Nuevo estudio afirma que las energías renovables con suministro
continuo 24/7 ya pueden competir en coste con nuevas plantas de gas y carbón
China
demuestra que proyectos solares y eólicos con baterías pueden suministrar
energía limpia las 24 horas por menos de 100 dólares por MWh. Electricidad
renovable 24/7. Competencia real frente al gas y carbón. Costes eléctricos en
caída libre. Menos dependencia fósil, más estabilidad. Durante años, el gran
argumento contra las energías renovables ha sido siempre el mismo: el sol se
pone y el viento no sopla cuando uno quiere. La llamada intermitencia ha
servido como justificación para mantener centrales de gas, carbón o incluso
nuevas apuestas nucleares como respaldo permanente del sistema eléctrico.
La
combinación de energía solar barata, parques eólicos cada vez más eficientes y
una caída brutal del precio de las baterías está empujando un modelo que hace
apenas una década parecía inviable: sistemas renovables capaces de suministrar
electricidad prácticamente las 24 horas del día. Esta transición empieza a
apoyarse en tecnologías que ya existen y que, además, llevan años desplegándose
a gran escala.
En
lugar de diseñar instalaciones renovables ajustadas al consumo medio, muchos
proyectos empiezan a apostar por sobredimensionar masivamente la generación
solar y eólica. Instalar muchísimos más paneles y aerogeneradores de los
necesarios en condiciones normales. El coste de fabricar paneles solares y
baterías ha caído de manera radical, especialmente en China. Ya resulta más
barato instalar más capacidad renovable de la necesaria y almacenar excedentes
que construir nuevas centrales térmicas alimentadas por combustibles fósiles.
Producir excedentes solares se ha convertido casi en parte del modelo de
negocio.
El
informe de la Agencia Internacional de Energías Renovables (IRENA) señala que
China ya está alcanzando costes extremadamente bajos en proyectos híbridos de
solar y almacenamiento. China domina prácticamente toda la cadena industrial:
fabricación de paneles solares, refinado de minerales críticos, producción de
baterías, electrónica de potencia y despliegue de redes eléctricas. Algunos
proyectos analizados por IRENA podrían ofrecer electricidad firme por debajo de
los 92 euros por megavatio hora, una cifra comparable o incluso inferior al
coste de nuevas centrales de gas. Ciertas plantas solares con baterías en zonas
de alta radiación lograron costes cercanos a los 42 euros por megavatio hora
con niveles de fiabilidad muy altos.
La
tecnología de ion-litio está mejorando gradualmente mientras baja de precio. Y
esa combinación altera por completo la ecuación energética. California ya
ofrece una pista de hacia dónde puede ir el sistema eléctrico global.
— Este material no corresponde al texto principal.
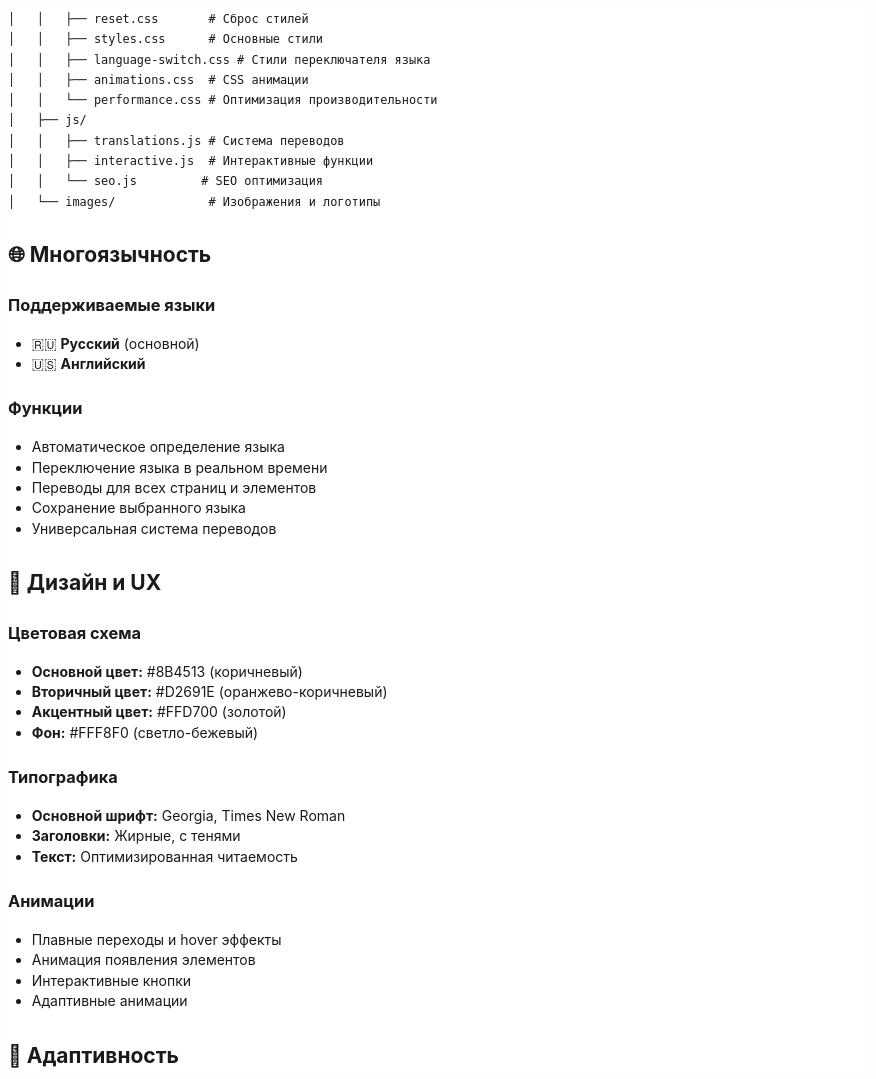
 ```
│   │   ├── reset.css       # Сброс стилей
│   │   ├── styles.css      # Основные стили
│   │   ├── language-switch.css # Стили переключателя языка
│   │   ├── animations.css  # CSS анимации
│   │   └── performance.css # Оптимизация производительности
│   ├── js/
│   │   ├── translations.js # Система переводов
│   │   ├── interactive.js  # Интерактивные функции
│   │   └── seo.js         # SEO оптимизация
│   └── images/             # Изображения и логотипы
```

## 🌐 Многоязычность

### **Поддерживаемые языки**

- 🇷🇺 **Русский** (основной)
- 🇺🇸 **Английский**

### **Функции**

- Автоматическое определение языка
- Переключение языка в реальном времени
- Переводы для всех страниц и элементов
- Сохранение выбранного языка
- Универсальная система переводов

## 🎨 Дизайн и UX

### **Цветовая схема**

- **Основной цвет:** #8B4513 (коричневый)
- **Вторичный цвет:** #D2691E (оранжево-коричневый)
- **Акцентный цвет:** #FFD700 (золотой)
- **Фон:** #FFF8F0 (светло-бежевый)

### **Типографика**

- **Основной шрифт:** Georgia, Times New Roman
- **Заголовки:** Жирные, с тенями
- **Текст:** Оптимизированная читаемость

### **Анимации**

- Плавные переходы и hover эффекты
- Анимация появления элементов
- Интерактивные кнопки
- Адаптивные анимации

## 📱 Адаптивность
Allí, las
enormes instalaciones solares generan tal cantidad de electricidad durante el
día que las baterías se cargan masivamente y luego devuelven parte de esa
energía durante el pico nocturno de consumo. El porcentaje de respaldo fósil se
reduce año tras año. Además, empiezan a surgir tecnologías complementarias que podrían
ampliar la autonomía del almacenamiento: baterías de sodio, sistemas térmicos,
almacenamiento gravitacional o hidrógeno verde.
Los
territorios con abundante radiación solar, grandes extensiones disponibles y
buen recurso eólico parten con ventaja evidente. Australia, Chile, Marruecos,
Arabia Saudí o determinadas regiones de Estados Unidos y China aparecen
constantemente en los análisis internacionales como futuros polos energéticos
globales. También España. La Península Ibérica reúne una combinación especialmente
interesante: muchas horas de sol, creciente capacidad eólica, interconexiones
europeas y un aumento constante del almacenamiento energético. El mapa
energético global empieza a moverse otra vez.
El
principal problema empieza a no ser la tecnología. En muchos países, las
barreras más complicadas son burocráticas: permisos lentos, redes eléctricas
saturadas, falta de planificación o marcos regulatorios pensados para un
sistema fósil del siglo XX. Instalar paneles solares ya no es lo difícil. Lo complicado
es conectar miles de megavatios nuevos a una red preparada para otro modelo
energético completamente distinto. La electrificación masiva del transporte, la
climatización y parte de la industria hará crecer mucho la demanda eléctrica en
las próximas décadas. Eso obliga a reforzar redes, digitalizar sistemas y
construir almacenamiento a gran escala.